WHAT IS REQUIRED – Omit the pictures and print exactly the lines of the listing below, starting at the first and ending at the line containing "5. **Quality Metrics**: Coverage, mutation".

^^^^

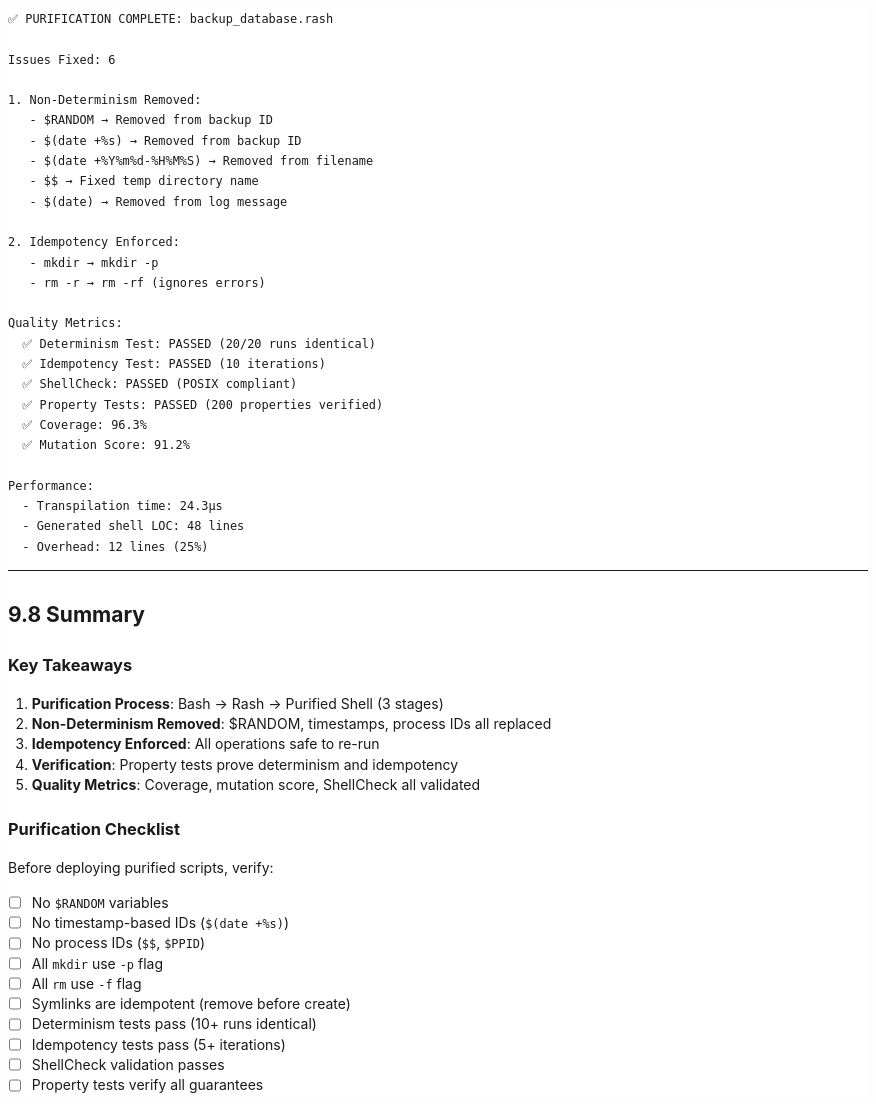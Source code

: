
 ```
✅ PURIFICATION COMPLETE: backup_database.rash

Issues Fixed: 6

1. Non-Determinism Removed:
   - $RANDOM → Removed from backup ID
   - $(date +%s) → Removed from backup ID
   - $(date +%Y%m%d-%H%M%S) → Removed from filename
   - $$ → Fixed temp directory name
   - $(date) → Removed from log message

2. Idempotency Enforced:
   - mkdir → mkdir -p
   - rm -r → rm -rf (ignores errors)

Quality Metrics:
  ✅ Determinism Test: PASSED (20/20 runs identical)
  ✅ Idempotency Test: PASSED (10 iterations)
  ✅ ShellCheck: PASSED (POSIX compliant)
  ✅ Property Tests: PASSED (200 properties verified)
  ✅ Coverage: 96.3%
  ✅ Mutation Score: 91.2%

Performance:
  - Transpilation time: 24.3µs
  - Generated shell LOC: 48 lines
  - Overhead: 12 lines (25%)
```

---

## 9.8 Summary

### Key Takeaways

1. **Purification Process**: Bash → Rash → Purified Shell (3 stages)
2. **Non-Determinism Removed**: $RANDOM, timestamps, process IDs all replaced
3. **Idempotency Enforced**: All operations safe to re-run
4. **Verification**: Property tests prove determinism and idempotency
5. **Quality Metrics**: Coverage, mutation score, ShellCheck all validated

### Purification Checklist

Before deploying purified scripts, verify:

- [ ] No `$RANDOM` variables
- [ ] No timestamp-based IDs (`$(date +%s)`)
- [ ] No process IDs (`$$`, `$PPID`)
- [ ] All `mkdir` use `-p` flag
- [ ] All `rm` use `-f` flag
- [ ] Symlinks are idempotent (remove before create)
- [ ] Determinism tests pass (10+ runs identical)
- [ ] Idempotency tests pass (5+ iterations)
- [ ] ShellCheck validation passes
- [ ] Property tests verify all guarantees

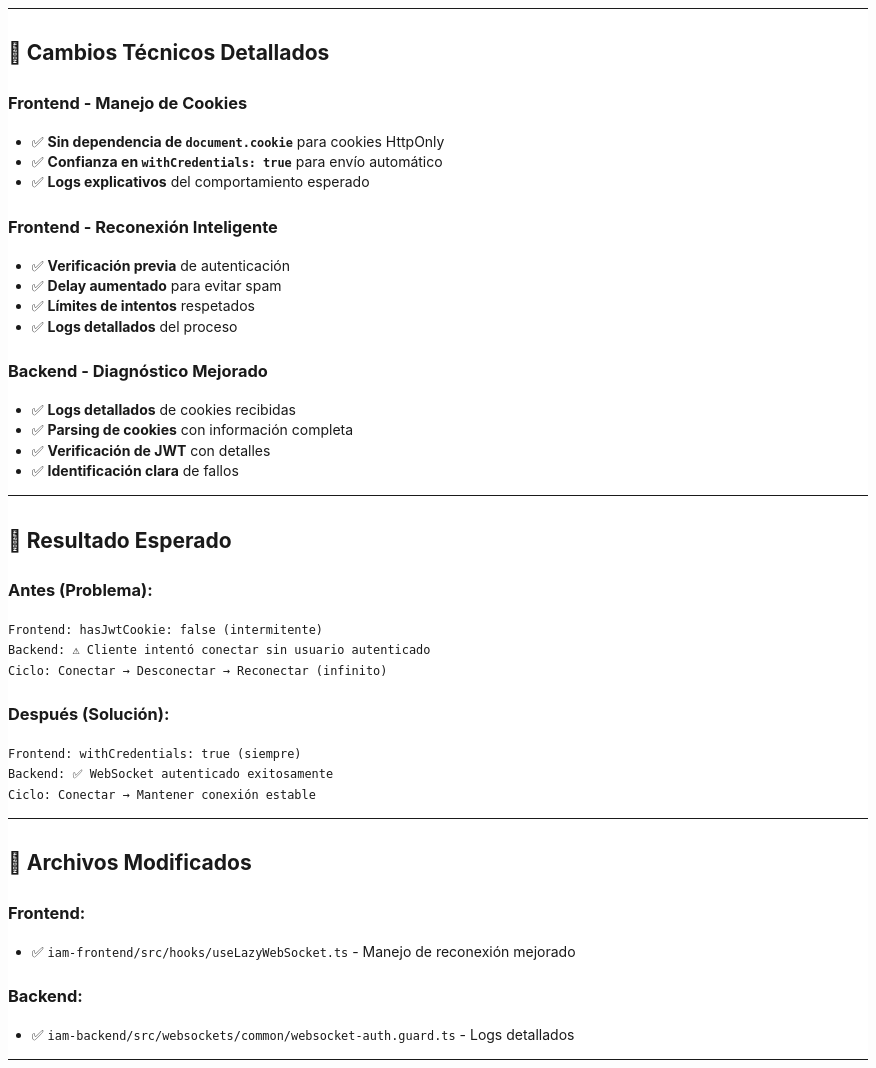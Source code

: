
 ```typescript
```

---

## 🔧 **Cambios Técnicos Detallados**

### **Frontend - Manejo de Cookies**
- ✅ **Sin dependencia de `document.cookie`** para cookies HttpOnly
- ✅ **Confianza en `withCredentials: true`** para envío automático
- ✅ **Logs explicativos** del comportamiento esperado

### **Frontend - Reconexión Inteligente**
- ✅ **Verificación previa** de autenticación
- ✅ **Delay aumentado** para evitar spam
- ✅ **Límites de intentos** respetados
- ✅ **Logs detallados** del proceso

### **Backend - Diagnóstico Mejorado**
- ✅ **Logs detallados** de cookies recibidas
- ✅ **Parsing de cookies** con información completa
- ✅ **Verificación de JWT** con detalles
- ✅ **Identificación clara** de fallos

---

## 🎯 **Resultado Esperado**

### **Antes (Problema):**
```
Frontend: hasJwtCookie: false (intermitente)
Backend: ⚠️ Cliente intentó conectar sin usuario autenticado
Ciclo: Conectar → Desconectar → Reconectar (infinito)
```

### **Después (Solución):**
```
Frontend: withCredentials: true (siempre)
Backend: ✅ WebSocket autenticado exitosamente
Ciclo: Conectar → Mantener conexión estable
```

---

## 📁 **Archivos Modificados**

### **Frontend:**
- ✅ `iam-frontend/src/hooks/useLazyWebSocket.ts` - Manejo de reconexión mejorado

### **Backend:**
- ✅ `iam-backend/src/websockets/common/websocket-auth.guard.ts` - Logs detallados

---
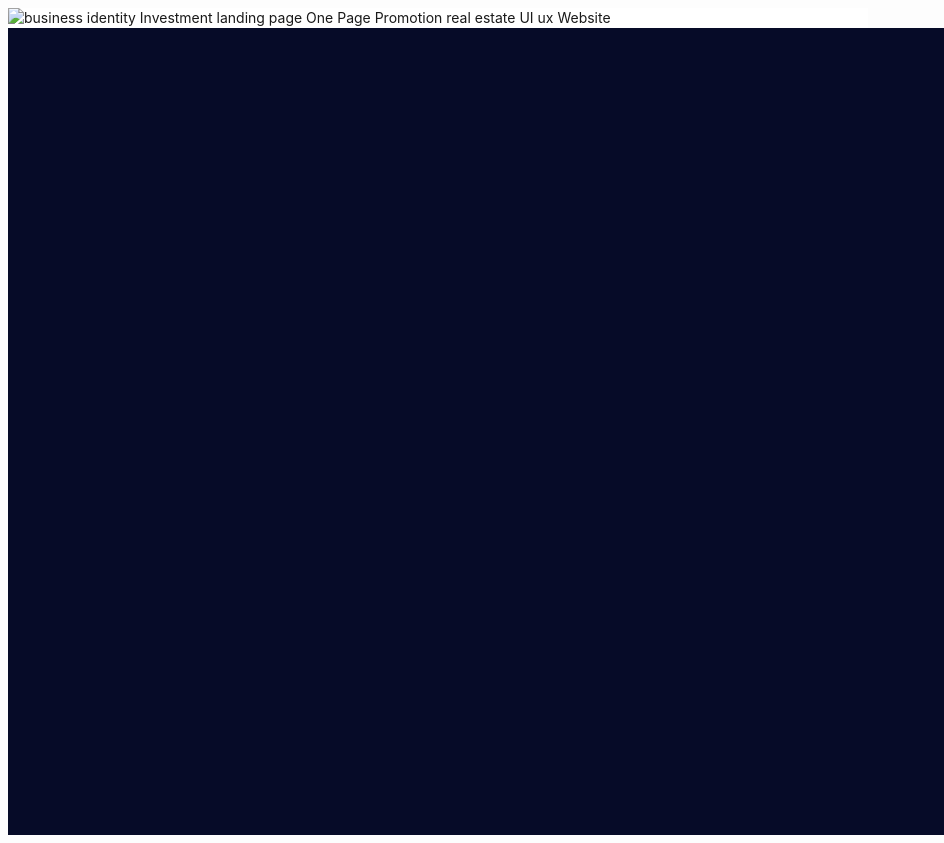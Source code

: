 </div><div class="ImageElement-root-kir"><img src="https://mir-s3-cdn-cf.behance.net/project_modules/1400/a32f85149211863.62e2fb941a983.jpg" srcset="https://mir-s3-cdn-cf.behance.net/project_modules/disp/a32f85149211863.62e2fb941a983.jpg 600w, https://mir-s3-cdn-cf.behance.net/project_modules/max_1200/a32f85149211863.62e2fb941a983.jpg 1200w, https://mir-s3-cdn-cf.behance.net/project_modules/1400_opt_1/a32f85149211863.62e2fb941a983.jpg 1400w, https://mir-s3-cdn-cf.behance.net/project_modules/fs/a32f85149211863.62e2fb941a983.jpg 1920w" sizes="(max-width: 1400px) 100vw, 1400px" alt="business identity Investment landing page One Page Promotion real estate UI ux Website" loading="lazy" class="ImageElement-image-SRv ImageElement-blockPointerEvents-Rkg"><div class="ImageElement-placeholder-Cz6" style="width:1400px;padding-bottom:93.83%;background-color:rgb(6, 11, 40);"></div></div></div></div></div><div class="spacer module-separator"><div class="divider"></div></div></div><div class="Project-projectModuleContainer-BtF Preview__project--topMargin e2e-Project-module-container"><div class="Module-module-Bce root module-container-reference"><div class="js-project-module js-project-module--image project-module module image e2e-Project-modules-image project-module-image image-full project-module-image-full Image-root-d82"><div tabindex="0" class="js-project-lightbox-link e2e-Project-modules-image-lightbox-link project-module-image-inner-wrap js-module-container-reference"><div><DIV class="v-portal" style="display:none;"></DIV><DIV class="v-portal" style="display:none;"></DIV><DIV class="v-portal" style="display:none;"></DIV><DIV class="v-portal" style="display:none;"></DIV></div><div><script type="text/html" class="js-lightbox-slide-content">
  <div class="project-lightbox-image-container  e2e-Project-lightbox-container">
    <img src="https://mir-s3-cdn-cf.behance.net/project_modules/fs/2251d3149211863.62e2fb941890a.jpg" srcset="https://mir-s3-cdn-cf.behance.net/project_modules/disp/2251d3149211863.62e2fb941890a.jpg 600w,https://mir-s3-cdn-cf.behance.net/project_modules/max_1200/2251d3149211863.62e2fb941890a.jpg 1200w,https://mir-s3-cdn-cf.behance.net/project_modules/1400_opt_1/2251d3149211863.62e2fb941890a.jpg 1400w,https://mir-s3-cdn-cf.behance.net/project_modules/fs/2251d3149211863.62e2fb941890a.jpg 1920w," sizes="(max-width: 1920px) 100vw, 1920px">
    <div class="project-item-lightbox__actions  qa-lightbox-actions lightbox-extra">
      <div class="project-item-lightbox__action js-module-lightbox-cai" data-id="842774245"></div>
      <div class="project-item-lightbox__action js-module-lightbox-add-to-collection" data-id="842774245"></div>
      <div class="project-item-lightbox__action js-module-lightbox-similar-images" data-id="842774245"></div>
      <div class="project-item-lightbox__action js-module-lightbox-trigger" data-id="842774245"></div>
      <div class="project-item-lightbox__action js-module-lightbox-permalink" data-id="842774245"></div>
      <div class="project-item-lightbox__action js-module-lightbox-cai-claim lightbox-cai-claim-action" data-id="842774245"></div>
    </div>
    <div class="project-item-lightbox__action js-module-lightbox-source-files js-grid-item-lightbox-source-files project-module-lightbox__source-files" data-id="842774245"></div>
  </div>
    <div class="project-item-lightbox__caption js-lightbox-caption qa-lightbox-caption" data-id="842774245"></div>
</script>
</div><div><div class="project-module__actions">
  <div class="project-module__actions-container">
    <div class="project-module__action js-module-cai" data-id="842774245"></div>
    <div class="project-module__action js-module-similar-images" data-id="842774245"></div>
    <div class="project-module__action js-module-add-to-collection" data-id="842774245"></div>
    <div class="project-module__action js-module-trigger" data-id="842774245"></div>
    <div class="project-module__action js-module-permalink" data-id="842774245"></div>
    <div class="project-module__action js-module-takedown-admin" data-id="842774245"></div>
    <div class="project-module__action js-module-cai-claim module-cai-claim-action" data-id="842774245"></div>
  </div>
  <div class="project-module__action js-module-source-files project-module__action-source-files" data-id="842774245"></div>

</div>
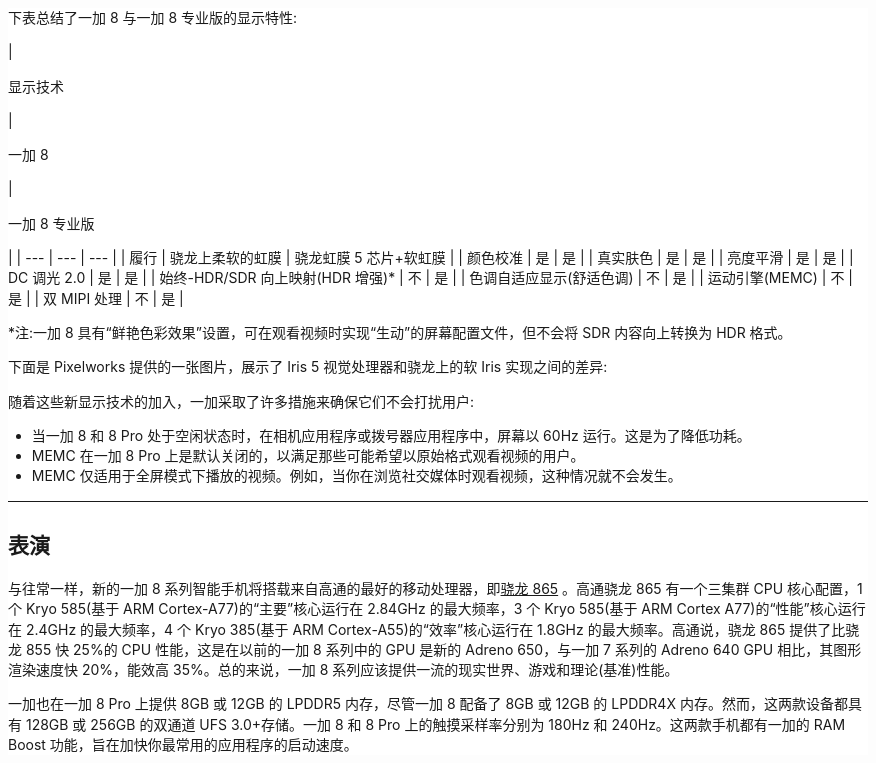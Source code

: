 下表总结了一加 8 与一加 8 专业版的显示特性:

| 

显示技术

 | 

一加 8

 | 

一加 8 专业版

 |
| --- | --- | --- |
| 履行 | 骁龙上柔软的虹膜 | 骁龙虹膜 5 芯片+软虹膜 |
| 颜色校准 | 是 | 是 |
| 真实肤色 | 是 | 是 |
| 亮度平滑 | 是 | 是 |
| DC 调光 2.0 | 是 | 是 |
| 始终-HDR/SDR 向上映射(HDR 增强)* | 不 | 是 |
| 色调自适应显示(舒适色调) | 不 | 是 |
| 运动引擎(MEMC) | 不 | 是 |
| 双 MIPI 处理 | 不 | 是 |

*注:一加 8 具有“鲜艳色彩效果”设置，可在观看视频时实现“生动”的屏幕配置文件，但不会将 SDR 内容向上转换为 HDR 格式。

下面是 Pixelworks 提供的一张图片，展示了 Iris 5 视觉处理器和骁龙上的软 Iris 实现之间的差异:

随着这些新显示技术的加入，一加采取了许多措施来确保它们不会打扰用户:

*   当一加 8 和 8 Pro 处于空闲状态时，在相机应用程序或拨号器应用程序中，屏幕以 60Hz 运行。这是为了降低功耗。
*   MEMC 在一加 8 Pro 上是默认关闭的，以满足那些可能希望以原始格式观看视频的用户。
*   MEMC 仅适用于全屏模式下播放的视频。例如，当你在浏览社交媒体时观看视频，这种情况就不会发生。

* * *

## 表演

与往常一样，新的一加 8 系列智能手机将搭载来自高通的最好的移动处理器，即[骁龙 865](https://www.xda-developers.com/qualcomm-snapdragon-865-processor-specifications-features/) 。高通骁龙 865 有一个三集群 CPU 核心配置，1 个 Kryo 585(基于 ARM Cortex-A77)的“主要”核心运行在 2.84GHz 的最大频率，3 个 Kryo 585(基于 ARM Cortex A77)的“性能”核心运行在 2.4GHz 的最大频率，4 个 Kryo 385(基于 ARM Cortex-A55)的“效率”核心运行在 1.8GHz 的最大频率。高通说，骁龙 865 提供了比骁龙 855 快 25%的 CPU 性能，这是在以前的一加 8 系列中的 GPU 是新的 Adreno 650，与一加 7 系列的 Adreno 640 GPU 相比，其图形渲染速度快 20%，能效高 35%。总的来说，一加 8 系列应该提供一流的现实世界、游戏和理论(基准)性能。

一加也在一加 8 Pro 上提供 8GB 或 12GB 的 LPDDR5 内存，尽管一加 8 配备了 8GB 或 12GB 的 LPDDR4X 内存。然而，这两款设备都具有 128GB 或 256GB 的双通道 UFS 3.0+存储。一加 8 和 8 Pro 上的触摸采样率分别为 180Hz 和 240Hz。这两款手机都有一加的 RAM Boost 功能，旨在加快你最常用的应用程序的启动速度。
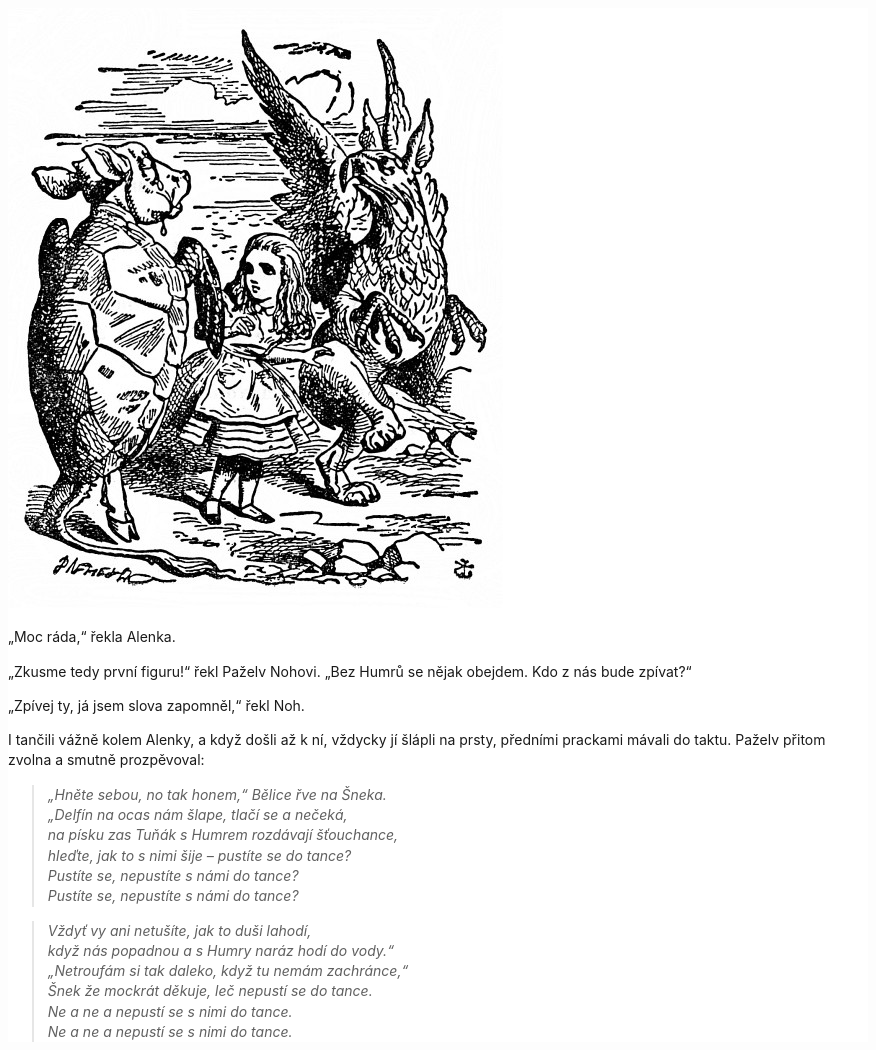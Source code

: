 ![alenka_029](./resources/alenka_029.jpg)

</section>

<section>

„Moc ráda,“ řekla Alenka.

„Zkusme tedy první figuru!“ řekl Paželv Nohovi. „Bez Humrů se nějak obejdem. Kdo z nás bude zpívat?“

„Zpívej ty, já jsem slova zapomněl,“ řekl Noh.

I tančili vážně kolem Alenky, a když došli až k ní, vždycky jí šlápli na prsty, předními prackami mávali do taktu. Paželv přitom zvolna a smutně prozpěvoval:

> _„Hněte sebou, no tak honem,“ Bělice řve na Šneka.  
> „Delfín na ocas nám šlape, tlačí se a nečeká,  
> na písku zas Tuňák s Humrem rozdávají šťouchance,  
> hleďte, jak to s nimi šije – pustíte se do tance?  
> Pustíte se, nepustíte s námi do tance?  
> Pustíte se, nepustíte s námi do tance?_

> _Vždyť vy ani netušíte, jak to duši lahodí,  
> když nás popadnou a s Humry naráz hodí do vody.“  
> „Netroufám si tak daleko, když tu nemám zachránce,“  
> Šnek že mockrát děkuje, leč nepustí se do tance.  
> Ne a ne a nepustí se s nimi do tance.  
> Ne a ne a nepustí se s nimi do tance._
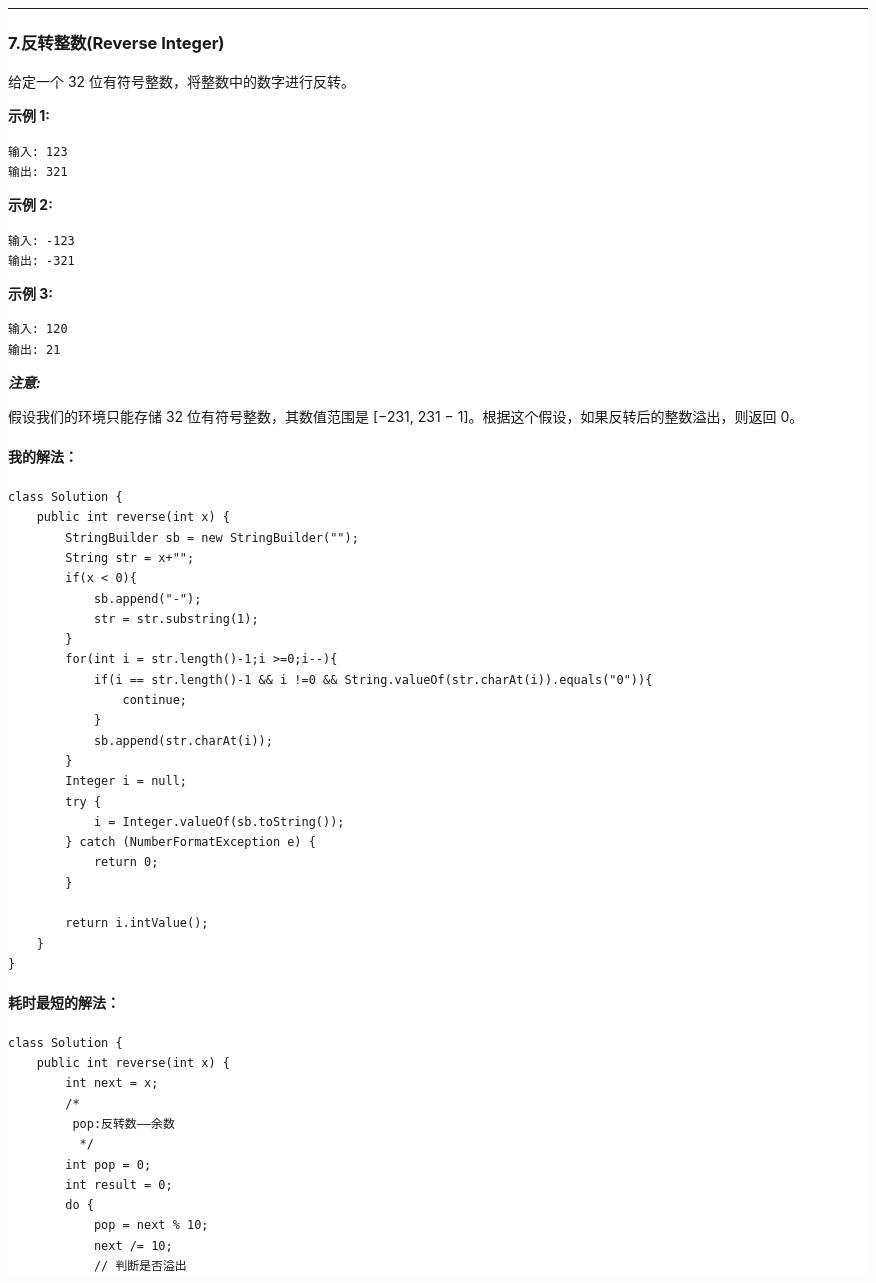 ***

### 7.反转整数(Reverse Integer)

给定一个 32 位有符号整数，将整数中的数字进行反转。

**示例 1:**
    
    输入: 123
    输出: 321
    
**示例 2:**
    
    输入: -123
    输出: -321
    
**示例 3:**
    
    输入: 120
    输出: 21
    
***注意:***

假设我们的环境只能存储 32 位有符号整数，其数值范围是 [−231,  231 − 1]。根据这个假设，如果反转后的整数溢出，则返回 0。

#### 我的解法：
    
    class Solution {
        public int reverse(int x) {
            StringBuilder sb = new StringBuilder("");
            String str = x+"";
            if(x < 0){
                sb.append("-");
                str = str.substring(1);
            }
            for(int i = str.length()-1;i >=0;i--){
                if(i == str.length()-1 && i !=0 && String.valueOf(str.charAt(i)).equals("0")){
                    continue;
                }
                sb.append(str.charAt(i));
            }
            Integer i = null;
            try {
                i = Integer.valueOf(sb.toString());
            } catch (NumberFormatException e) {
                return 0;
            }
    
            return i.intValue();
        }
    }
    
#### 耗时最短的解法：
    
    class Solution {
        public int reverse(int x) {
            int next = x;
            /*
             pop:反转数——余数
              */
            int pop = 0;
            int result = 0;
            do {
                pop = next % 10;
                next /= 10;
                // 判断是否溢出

^^^^

RESULT –
Source code

:
 ```
✅ PURIFICATION COMPLETE: backup_database.rash

Issues Fixed: 6

1. Non-Determinism Removed:
   - $RANDOM → Removed from backup ID
   - $(date +%s) → Removed from backup ID
   - $(date +%Y%m%d-%H%M%S) → Removed from filename
   - $$ → Fixed temp directory name
   - $(date) → Removed from log message

2. Idempotency Enforced:
   - mkdir → mkdir -p
   - rm -r → rm -rf (ignores errors)

Quality Metrics:
  ✅ Determinism Test: PASSED (20/20 runs identical)
  ✅ Idempotency Test: PASSED (10 iterations)
  ✅ ShellCheck: PASSED (POSIX compliant)
  ✅ Property Tests: PASSED (200 properties verified)
  ✅ Coverage: 96.3%
  ✅ Mutation Score: 91.2%

Performance:
  - Transpilation time: 24.3µs
  - Generated shell LOC: 48 lines
  - Overhead: 12 lines (25%)
```

---

## 9.8 Summary

### Key Takeaways

1. **Purification Process**: Bash → Rash → Purified Shell (3 stages)
2. **Non-Determinism Removed**: $RANDOM, timestamps, process IDs all replaced
3. **Idempotency Enforced**: All operations safe to re-run
4. **Verification**: Property tests prove determinism and idempotency
5. **Quality Metrics**: Coverage, mutation score, ShellCheck all validated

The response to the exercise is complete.